- _Brief_
Since only part of the material is needed, please repeat exactly the line that includes "### Supertraits" and every line after it, up to the last.

- _Available data_
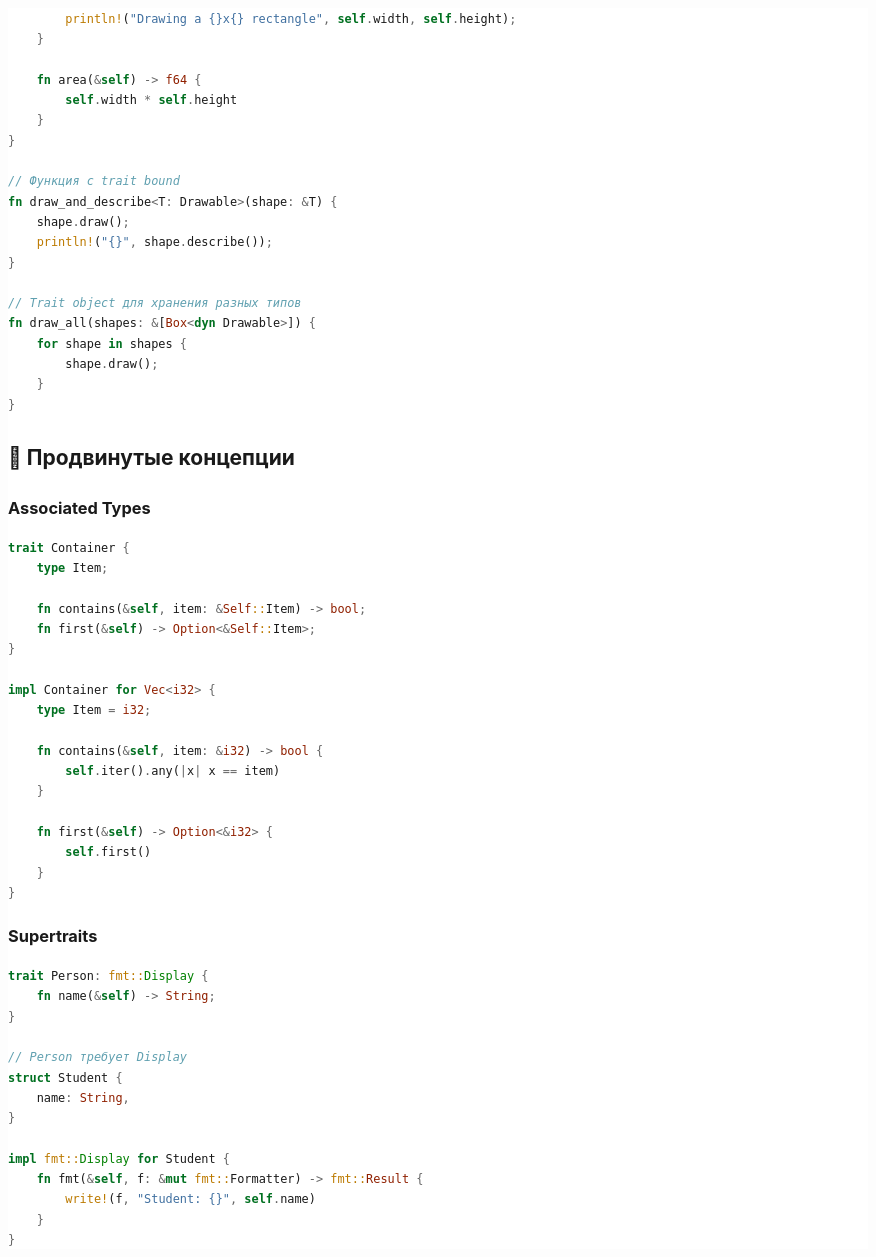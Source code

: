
```rust
        println!("Drawing a {}x{} rectangle", self.width, self.height);
    }
    
    fn area(&self) -> f64 {
        self.width * self.height
    }
}

// Функция с trait bound
fn draw_and_describe<T: Drawable>(shape: &T) {
    shape.draw();
    println!("{}", shape.describe());
}

// Trait object для хранения разных типов
fn draw_all(shapes: &[Box<dyn Drawable>]) {
    for shape in shapes {
        shape.draw();
    }
}
```

## 🎨 Продвинутые концепции

### Associated Types
```rust
trait Container {
    type Item;
    
    fn contains(&self, item: &Self::Item) -> bool;
    fn first(&self) -> Option<&Self::Item>;
}

impl Container for Vec<i32> {
    type Item = i32;
    
    fn contains(&self, item: &i32) -> bool {
        self.iter().any(|x| x == item)
    }
    
    fn first(&self) -> Option<&i32> {
        self.first()
    }
}
```

### Supertraits
```rust
trait Person: fmt::Display {
    fn name(&self) -> String;
}

// Person требует Display
struct Student {
    name: String,
}

impl fmt::Display for Student {
    fn fmt(&self, f: &mut fmt::Formatter) -> fmt::Result {
        write!(f, "Student: {}", self.name)
    }
}
```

- _Exercise output_
### Supertraits
```rust
trait Person: fmt::Display {
    fn name(&self) -> String;
}

// Person требует Display
struct Student {
    name: String,
}

impl fmt::Display for Student {
    fn fmt(&self, f: &mut fmt::Formatter) -> fmt::Result {
        write!(f, "Student: {}", self.name)
    }
}
```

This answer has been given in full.